JAKARTA, ifakta.co – Pemerintah mengevaluasi program Makan Bergizi Gratis (MBG) setelah muncul serangkaian temuan yang menyingkap masalah tata kelola dan implementasi program unggulan tersebut.

Selain itu, dugaan korupsi, pemborosan anggaran, serta polemik utang proyek dapur MBG mendorong perubahan manajemen di Badan Gizi Nasional (BGN).

Sejumlah nama mantan pimpinan BGN menjadi tersangka dalam perkara dugaan korupsi tata kelola MBG. Tersangka antara lain mantan Kepala BGN Dadan Hindayana, mantan Wakil Kepala BGN Sony Sonjaya, serta mantan Wakil Kepala BGN Lodewyk Pusung.

Iklan

Kasus ini kembali menjadi sorotan setelah Sony Sonjaya mengajukan diri sebagai justice collaborator dan menyatakan akan mengungkap pihak lain yang diduga terlibat.

Kuasa hukum Sony, Krisna Murti, menyebut ada puluhan nama yang tercatat dalam Berita Acara Pemeriksaan (BAP) penyidik Kejaksaan Agung.

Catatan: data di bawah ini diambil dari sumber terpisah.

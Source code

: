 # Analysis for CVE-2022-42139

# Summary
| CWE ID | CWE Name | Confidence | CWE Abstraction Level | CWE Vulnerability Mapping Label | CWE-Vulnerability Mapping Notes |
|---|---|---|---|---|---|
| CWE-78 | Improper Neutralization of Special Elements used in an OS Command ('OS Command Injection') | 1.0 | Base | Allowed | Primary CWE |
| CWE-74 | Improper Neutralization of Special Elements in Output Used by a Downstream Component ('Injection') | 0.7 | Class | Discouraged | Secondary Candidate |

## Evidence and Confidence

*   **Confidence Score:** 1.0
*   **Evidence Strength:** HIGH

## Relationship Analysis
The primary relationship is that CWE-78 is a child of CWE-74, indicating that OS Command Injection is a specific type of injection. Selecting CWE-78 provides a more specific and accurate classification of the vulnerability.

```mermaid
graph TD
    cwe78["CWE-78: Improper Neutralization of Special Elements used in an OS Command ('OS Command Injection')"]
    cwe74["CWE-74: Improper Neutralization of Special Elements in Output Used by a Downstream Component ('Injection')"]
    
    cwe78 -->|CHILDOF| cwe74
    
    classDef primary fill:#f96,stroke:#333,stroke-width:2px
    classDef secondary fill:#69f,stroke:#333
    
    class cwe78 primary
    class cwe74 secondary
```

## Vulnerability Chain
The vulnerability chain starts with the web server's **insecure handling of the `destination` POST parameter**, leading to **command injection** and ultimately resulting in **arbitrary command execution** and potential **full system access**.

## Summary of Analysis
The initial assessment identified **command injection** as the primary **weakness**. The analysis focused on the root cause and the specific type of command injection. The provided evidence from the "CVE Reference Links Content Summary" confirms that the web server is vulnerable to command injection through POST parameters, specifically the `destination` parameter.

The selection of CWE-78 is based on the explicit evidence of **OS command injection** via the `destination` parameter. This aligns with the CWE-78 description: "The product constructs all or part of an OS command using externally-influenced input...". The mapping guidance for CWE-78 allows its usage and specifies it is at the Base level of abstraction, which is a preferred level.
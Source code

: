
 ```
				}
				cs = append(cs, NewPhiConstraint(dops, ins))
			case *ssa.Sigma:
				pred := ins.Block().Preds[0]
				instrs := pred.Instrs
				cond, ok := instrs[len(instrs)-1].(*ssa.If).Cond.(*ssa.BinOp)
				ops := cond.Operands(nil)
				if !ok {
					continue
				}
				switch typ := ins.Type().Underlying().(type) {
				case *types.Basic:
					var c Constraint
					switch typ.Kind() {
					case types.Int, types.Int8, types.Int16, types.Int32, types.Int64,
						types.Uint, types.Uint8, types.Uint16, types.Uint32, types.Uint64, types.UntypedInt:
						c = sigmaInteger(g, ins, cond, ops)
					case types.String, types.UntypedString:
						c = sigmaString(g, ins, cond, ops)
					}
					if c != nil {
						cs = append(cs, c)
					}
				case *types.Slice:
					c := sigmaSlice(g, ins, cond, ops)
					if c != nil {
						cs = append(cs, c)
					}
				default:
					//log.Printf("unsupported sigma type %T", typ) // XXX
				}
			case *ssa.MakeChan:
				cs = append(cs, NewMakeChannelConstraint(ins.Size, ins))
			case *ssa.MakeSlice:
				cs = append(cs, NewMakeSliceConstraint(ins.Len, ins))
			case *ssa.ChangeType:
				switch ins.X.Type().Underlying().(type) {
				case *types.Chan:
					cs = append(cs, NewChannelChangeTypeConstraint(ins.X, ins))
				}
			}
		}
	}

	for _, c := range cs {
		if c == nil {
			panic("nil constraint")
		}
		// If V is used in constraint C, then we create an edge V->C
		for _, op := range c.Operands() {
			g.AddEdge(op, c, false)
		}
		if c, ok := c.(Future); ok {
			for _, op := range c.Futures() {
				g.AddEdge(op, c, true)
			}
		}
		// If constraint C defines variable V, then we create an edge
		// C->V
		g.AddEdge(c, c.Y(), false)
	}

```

“Pokoknya dari eksekutif, legislatif dan yudikatif. (Paling banyak) legislatif. (Total jumlah nama) 26, kemungkinan bertambah, itu baru sebagian aja,”

Pernyataan itu memicu bantahan dari beberapa pihak yang namanya dikaitkan dengan kasus tersebut.


Selain masalah hukum, pemerintah menemukan pembengkakan jumlah titik dapur MBG atau Satuan Pelayanan Pemenuhan Gizi (SPPG) yang berpotensi menyebabkan pemborosan anggaran besar. Menteri Koordinator Bidang Pangan Zulkifli Hasan menyatakan titik dapur yang semula direncanakan 21.000 bertambah menjadi 27.877 titik, atau bertambah 6.877 titik dari target awal.

“Nah, ada membengkak 6.877 titik. Kalau 6.877 penambahan, kalau Rp6 juta satu hari, maka satu bulan ada pengeluaran lebih (dari) Rp1 triliun pemborosan,” kata Zulkifli.

Menurut Zulkifli Hasan, temuan lonjakan titik dapur menjadi salah satu alasan pemerintah menata ulang program MBG setelah pergantian pimpinan BGN.

Selain itu, pemerintah juga mencatat lonjakan dapur MBG di wilayah tertinggal, terdepan, dan terluar (3T); kebutuhan awal sekitar 2.000 titik meningkat menjadi 8.617 titik.

Sementara itu, Kejaksaan Agung mendalami dugaan praktik jual beli izin titik SPPG yang diduga melibatkan eks pimpinan BGN.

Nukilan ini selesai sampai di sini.